Title | Author | Institute | Date |
---|---|---|---|
Container 101 Workshop |
Yucheng Zhang, Lev Gorenstein |
ITaP Research Computing, Purdue University |
12/03/2021 |
- A container is an abstraction for a set of technologies that aim to solve the problem of how to get software to run reliably when moved from one computing environment to another.
- A container image is simply a file (or collection of files ) saved on disk that stores everything you need to run a target application or applications.
- The concept of containers emerged in 1970s, but they were not well known until the emergence of Docker containers in 2013.
- Docker is an open source platform for building, deploying, and managing containerized applications.
Some concerns about the security of Docker containers in HPC
: Docker gives superuser privileges, but we do not want users to have full, unrestricted admin/ root access on production systems.
Singularity was developed in 2015 as an open-source project by researchers at Lawrence Berkeley National Laboratory led by Gregory Kurtzer.
Singularity is emerging as the containerization framework of choice in HPC environments.
- Enable researchers to package entire scientific workflows, libraries, and even data.
- Users do not need to ask their system admin (e.g., RCAC) to install software for them.
- Can use docker images.
- Secure!
- Does not require root privileges.
Detailed singularity user guide is available at: sylabs.io/guides/3.8/user-guide.
The main singularity command:
$ singularity [options] <subcommand> [subcommand options …]

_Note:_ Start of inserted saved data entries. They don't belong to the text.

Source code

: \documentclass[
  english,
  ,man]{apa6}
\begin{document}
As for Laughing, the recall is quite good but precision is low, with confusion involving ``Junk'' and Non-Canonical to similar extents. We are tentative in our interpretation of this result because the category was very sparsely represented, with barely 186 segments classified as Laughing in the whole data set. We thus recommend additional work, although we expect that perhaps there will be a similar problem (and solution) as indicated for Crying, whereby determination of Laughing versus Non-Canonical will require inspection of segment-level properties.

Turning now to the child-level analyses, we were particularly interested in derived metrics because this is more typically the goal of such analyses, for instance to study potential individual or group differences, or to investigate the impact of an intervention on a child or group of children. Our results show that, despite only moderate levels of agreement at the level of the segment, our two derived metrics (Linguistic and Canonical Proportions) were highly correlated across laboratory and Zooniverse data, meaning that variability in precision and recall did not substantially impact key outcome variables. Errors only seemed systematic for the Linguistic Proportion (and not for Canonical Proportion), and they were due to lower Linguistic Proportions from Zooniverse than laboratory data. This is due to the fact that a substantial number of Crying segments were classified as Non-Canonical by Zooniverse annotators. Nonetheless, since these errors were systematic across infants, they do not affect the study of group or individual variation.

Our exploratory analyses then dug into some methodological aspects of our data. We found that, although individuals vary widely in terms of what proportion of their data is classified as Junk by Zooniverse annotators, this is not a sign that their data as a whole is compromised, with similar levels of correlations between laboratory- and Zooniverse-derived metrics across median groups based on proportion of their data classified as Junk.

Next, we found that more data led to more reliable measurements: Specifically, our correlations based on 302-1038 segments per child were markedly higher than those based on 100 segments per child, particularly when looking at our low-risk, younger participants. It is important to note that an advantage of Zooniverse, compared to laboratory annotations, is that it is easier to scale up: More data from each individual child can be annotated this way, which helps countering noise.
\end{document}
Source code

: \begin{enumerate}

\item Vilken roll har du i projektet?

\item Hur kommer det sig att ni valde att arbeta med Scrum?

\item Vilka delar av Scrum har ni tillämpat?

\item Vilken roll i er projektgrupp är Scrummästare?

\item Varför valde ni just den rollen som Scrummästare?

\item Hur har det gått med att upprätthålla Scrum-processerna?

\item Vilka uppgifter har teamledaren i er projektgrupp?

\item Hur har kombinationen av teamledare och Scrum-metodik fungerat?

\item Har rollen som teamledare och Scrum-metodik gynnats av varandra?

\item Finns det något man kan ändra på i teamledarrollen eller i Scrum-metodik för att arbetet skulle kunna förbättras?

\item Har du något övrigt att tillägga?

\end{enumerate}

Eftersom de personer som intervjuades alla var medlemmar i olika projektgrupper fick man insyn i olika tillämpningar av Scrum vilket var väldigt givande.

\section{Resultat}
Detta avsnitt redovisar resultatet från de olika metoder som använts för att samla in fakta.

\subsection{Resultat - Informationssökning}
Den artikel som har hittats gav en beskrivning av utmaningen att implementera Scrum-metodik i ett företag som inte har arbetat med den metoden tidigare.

$ ssh USERID@CLUSTER.rcac.purdue.edu # You can login to any Purdue cluster you have access to
$ cd $RCAC_SCRATCH # We will practice in our scratch directory
$ git clone https://github.com/zhan4429/Container101_2021.git
$ cd Container101_2021
$ ls
Container101_turtorial.md Inputs README.md
I created a git respository that contains the practice materials. After you git clone
the git repository, you can find that in your current directory, there is a folder named Container101_2021
. Inside this folder, you will find the folder Inputs
that contains all input files will be used in the following practice.
Download or build a container from a given URI.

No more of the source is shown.